BACKGROUND
Precisely controlled regulation of gene expression in cells, tissues, and organisms is one of the major challenges in tissue engineering, cell-based therapies, and gene therapy. Controlled gene expression in cells is achieved either by exogenously introducing cDNAs by transfection or viral transduction, or by introducing sequence-specific transcriptional regulators. These regulators include zinc-finger nucleases, transcription activator like effectors (TALEs), or enzymatically inactive Cas9 (dCas9) which are fused to transcriptional activation or repression domains to achieve the desired effect on gene expression. Of these techniques, CRISPR activation (CRISPRa), based on the fusion of inactive Cas9 (dCas9) to various trans-activation domains, is a powerful platform for activating gene expression. However, non-human activators (e.g. VP16) can elicit an immune response necessitating the development of human activators of comparable and tunable efficacy.
TECHNOLOGY
Researchers at the University of Toronto have discovered a set of 248 human transcription activators that can be used as part of the CRISPRa system to provide tunable protein expression for therapeutic use. These activators were isolated by conducting a genome-wide screen of ~ 15,000 human proteins to identify the top 1% of activators (Figure 1).

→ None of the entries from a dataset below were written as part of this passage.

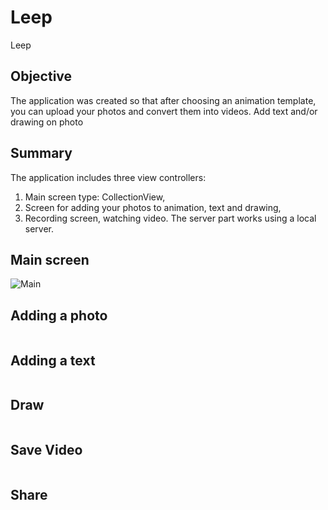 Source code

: # Leep
Leep

## Objective

The application was created so that after choosing an animation template, you can upload your photos and convert them into videos. Add text and/or drawing on photo

## Summary

The application includes three view controllers: 
1. Main screen type: CollectionView, 
2. Screen for adding your photos to animation, text and drawing,
3. Recording screen, watching video. The server part works using a local server.

## Main screen

![Main](https://github.com/Kengii/Leep/blob/Dev/Readme%20assets/Main.gif)

## Adding a photo

![]()

## Adding a text 

![]()

## Draw

![]()

## Save Video

![]()

## Share

![]()


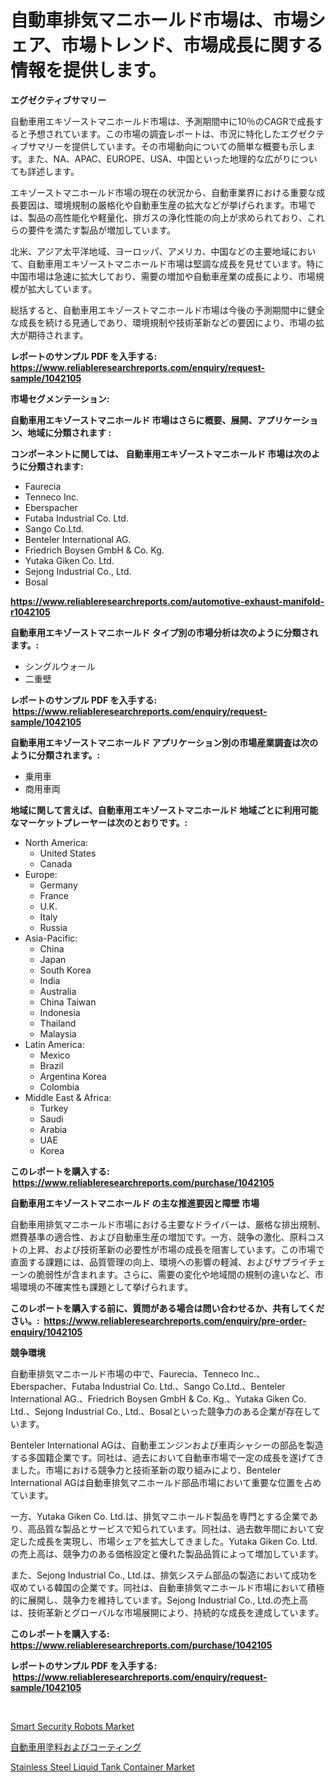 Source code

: <p><h1>自動車排気マニホールド市場は、市場シェア、市場トレンド、市場成長に関する情報を提供します。</h1></p><p><strong>エグゼクティブサマリー</strong></p>
<p><p>自動車用エキゾーストマニホールド市場は、予測期間中に10％のCAGRで成長すると予想されています。この市場の調査レポートは、市況に特化したエグゼクティブサマリーを提供しています。その市場動向についての簡単な概要も示します。また、NA、APAC、EUROPE、USA、中国といった地理的な広がりについても詳述します。</p><p>エキゾーストマニホールド市場の現在の状況から、自動車業界における重要な成長要因は、環境規制の厳格化や自動車生産の拡大などが挙げられます。市場では、製品の高性能化や軽量化、排ガスの浄化性能の向上が求められており、これらの要件を満たす製品が増加しています。</p><p>北米、アジア太平洋地域、ヨーロッパ、アメリカ、中国などの主要地域において、自動車用エキゾーストマニホールド市場は堅調な成長を見せています。特に中国市場は急速に拡大しており、需要の増加や自動車産業の成長により、市場規模が拡大しています。</p><p>総括すると、自動車用エキゾーストマニホールド市場は今後の予測期間中に健全な成長を続ける見通しであり、環境規制や技術革新などの要因により、市場の拡大が期待されます。</p></p>
<p><strong>レポートのサンプル PDF を入手する: <a href="https://www.reliableresearchreports.com/enquiry/request-sample/1042105">https://www.reliableresearchreports.com/enquiry/request-sample/1042105</a></strong></p>
<p><strong>市場セグメンテーション:</strong></p>
<p><strong> 自動車用エキゾーストマニホールド 市場はさらに概要、展開、アプリケーション、地域に分類されます :</strong></p>
<p><strong>コンポーネントに関しては、 自動車用エキゾーストマニホールド 市場は次のように分類されます: &nbsp;</strong></p>
<p><ul><li>Faurecia</li><li>Tenneco Inc.</li><li>Eberspacher</li><li>Futaba Industrial Co. Ltd.</li><li>Sango Co.Ltd.</li><li>Benteler International AG.</li><li>Friedrich Boysen GmbH & Co. Kg.</li><li>Yutaka Giken Co. Ltd.</li><li>Sejong Industrial Co., Ltd.</li><li>Bosal</li></ul></p>
<p><strong><a href="https://www.reliableresearchreports.com/automotive-exhaust-manifold-r1042105">https://www.reliableresearchreports.com/automotive-exhaust-manifold-r1042105</a></strong></p>
<p><strong> 自動車用エキゾーストマニホールド タイプ別の市場分析は次のように分類されます。:</strong></p>
<p><ul><li>シングルウォール</li><li>二重壁</li></ul></p>
<p><strong>レポートのサンプル PDF を入手する: &nbsp;<a href="https://www.reliableresearchreports.com/enquiry/request-sample/1042105">https://www.reliableresearchreports.com/enquiry/request-sample/1042105</a></strong></p>
<p><strong> 自動車用エキゾーストマニホールド アプリケーション別の市場産業調査は次のように分類されます。:</strong></p>
<p><ul><li>乗用車</li><li>商用車両</li></ul></p>
<p><strong>地域に関して言えば、自動車用エキゾーストマニホールド 地域ごとに利用可能なマーケットプレーヤーは次のとおりです。:</strong></p>
<p><ul>
    <li>
        North America:
        <ul>
            <li>United States</li>
            <li>Canada</li>
        </ul>
    </li>
    <li>
        Europe:
        <ul>
            <li>Germany</li>
            <li>France</li>
            <li>U.K.</li>
            <li>Italy</li>
            <li>Russia</li>
        </ul>
    </li>
    <li>
        Asia-Pacific:
        <ul>
            <li>China</li>
            <li>Japan</li>
            <li>South Korea</li>
            <li>India</li>
            <li>Australia</li>
            <li>China Taiwan</li>
            <li>Indonesia</li>
            <li>Thailand</li>
            <li>Malaysia</li>
        </ul>
    </li>
    <li>
        Latin America:
        <ul>
            <li>Mexico</li>
            <li>Brazil</li>
            <li>Argentina Korea</li>
            <li>Colombia</li>
        </ul>
    </li>
    <li>
        Middle East & Africa:
        <ul>
            <li>Turkey</li>
            <li>Saudi</li>
            <li>Arabia</li>
            <li>UAE</li>
            <li>Korea</li>
        </ul>
    </li>
    </ul></p>
<p><strong>このレポートを購入する: &nbsp;<a href="https://www.reliableresearchreports.com/purchase/1042105">https://www.reliableresearchreports.com/purchase/1042105</a></strong></p>
<p><strong>自動車用エキゾーストマニホールド の主な推進要因と障壁 市場</strong></p>
<p><p>自動車用排気マニホールド市場における主要なドライバーは、厳格な排出規制、燃費基準の適合性、および自動車生産の増加です。一方、競争の激化、原料コストの上昇、および技術革新の必要性が市場の成長を阻害しています。この市場で直面する課題には、品質管理の向上、環境への影響の軽減、およびサプライチェーンの脆弱性が含まれます。さらに、需要の変化や地域間の規制の違いなど、市場環境の不確実性も課題として挙げられます。</p></p>
<p><strong>このレポートを購入する前に、質問がある場合は問い合わせるか、共有してください。:&nbsp; <a href="https://www.reliableresearchreports.com/enquiry/pre-order-enquiry/1042105">https://www.reliableresearchreports.com/enquiry/pre-order-enquiry/1042105</a></strong></p>
<p><strong>競争環境</strong></p>
<p><p>自動車排気マニホールド市場の中で、Faurecia、Tenneco Inc.、Eberspacher、Futaba Industrial Co. Ltd.、Sango Co.Ltd.、Benteler International AG.、Friedrich Boysen GmbH & Co. Kg.、Yutaka Giken Co. Ltd.、Sejong Industrial Co., Ltd.、Bosalといった競争力のある企業が存在しています。</p><p>Benteler International AGは、自動車エンジンおよび車両シャシーの部品を製造する多国籍企業です。同社は、過去において自動車市場で一定の成長を遂げてきました。市場における競争力と技術革新の取り組みにより、Benteler International AGは自動車排気マニホールド部品市場において重要な位置を占めています。</p><p>一方、Yutaka Giken Co. Ltd.は、排気マニホールド製品を専門とする企業であり、高品質な製品とサービスで知られています。同社は、過去数年間において安定した成長を実現し、市場シェアを拡大してきました。Yutaka Giken Co. Ltd.の売上高は、競争力のある価格設定と優れた製品品質によって増加しています。</p><p>また、Sejong Industrial Co., Ltd.は、排気システム部品の製造において成功を収めている韓国の企業です。同社は、自動車排気マニホールド市場において積極的に展開し、競争力を維持しています。Sejong Industrial Co., Ltd.の売上高は、技術革新とグローバルな市場展開により、持続的な成長を達成しています。</p></p>
<p><strong>このレポートを購入する: &nbsp; <a href="https://www.reliableresearchreports.com/purchase/1042105">https://www.reliableresearchreports.com/purchase/1042105</a></strong></p>
<p><strong>レポートのサンプル PDF を入手する: &nbsp;<a href="https://www.reliableresearchreports.com/enquiry/request-sample/1042105">https://www.reliableresearchreports.com/enquiry/request-sample/1042105</a></strong><strong></strong></p>
<p>&nbsp;</p>
<p><p><a href="https://www.linkedin.com/pulse/smart-security-robots-market-centers-aspects-growth-share-c2zoe?trackingId=06iAan9hF%2B737pw4uVkcbQ%3D%3D">Smart Security Robots Market</a></p><p><a href="https://medium.com/@trevawiszk20231/2024%E5%B9%B4%E3%81%8B%E3%82%892031%E5%B9%B4%E3%81%BE%E3%81%A7%E3%81%AE%E6%9C%9F%E9%96%93%E3%81%AB%E4%BA%88%E6%B8%AC%E3%81%95%E3%82%8C%E3%82%8B%E8%87%AA%E5%8B%95%E8%BB%8A%E7%94%A8%E5%A1%97%E6%96%99%E3%81%8A%E3%82%88%E3%81%B3%E3%82%B3%E3%83%BC%E3%83%86%E3%82%A3%E3%83%B3%E3%82%B0%E5%B8%82%E5%A0%B4%E3%81%AE%E5%88%86%E6%9E%90%E3%81%A8%E8%A6%8F%E6%A8%A1-0c66117e7282">自動車用塗料およびコーティング</a></p><p><a href="https://www.linkedin.com/pulse/stainless-steel-liquid-tank-container-market-offers-provide-h7cee?trackingId=M9GLHKSW1Lw%2BkNVnBszmJQ%3D%3D">Stainless Steel Liquid Tank Container Market</a></p></p>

Figure 1. CRISPR-based chemical dimerization screen used to identify activators. dCas9 is fused to the protein phosphatase ABI1, while the potential activator (ORF) is tethered to the abscisic acid (ABA) receptor PYL1. Addition of ABA results in dimerization and initiation of EGFP transcription, with higher levels of EGFP indicative of a stronger activator. ~ 15,000 proteins were tested for activity by attaching them to PYL1.
COMPETITIVE ADVANTAGE
- ~250 activators determined for use in CRISPRa
- Tunable expression possible
- Superactivator construction possible by combining multiple complementary activators
APPLICATIONS
- Gene therapy
INTELLECTUAL PROPERTY
- Provisional patent application (Aug 2021)
PROJECT STATUS
A systematic genomic screen of 14,851 proteins was conducted to determine their potential as activators of gene expression. The top hits (248 proteins) were chosen as putative transcription activators and characterized for mechanism of action, including recruitment of cofactors and putative binding motifs.